ASSIGNMENT> Please return every line of the records that contains the word "dados".

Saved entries
::::
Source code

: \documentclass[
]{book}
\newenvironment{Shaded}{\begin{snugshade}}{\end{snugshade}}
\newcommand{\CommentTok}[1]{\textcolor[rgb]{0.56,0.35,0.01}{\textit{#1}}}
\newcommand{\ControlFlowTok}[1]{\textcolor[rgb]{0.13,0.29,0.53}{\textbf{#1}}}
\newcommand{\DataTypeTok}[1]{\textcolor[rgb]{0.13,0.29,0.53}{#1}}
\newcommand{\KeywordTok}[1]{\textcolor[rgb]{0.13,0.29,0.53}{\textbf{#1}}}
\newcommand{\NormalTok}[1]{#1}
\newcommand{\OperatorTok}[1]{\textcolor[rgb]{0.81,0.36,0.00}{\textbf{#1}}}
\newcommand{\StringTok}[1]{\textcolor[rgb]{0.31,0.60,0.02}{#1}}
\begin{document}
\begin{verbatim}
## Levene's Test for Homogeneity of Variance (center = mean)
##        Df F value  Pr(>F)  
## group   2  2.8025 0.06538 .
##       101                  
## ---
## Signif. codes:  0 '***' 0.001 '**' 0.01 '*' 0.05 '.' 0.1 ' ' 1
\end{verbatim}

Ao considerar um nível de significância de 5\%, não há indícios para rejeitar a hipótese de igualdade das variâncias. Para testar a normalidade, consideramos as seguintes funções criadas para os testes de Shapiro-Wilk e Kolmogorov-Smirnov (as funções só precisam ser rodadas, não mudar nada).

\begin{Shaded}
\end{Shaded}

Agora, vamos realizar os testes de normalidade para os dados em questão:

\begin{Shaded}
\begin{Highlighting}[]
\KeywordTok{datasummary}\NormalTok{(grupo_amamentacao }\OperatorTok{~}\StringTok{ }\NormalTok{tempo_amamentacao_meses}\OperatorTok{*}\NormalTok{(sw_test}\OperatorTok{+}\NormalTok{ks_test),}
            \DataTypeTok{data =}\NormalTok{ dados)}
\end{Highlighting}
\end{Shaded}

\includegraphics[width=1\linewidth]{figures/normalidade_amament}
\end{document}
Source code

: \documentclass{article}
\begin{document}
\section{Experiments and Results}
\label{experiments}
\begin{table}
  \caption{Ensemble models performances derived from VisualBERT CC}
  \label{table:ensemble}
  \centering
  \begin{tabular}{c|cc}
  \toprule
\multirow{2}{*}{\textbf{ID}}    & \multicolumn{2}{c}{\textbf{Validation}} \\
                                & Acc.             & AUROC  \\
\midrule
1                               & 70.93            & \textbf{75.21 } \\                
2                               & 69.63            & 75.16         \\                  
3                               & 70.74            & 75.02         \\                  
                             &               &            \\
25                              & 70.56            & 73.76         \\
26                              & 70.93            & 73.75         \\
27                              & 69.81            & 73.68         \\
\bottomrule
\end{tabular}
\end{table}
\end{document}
::::
EXERCISE RESULT>
Agora, vamos realizar os testes de normalidade para os dados em questão:
            \DataTypeTok{data =}\NormalTok{ dados)}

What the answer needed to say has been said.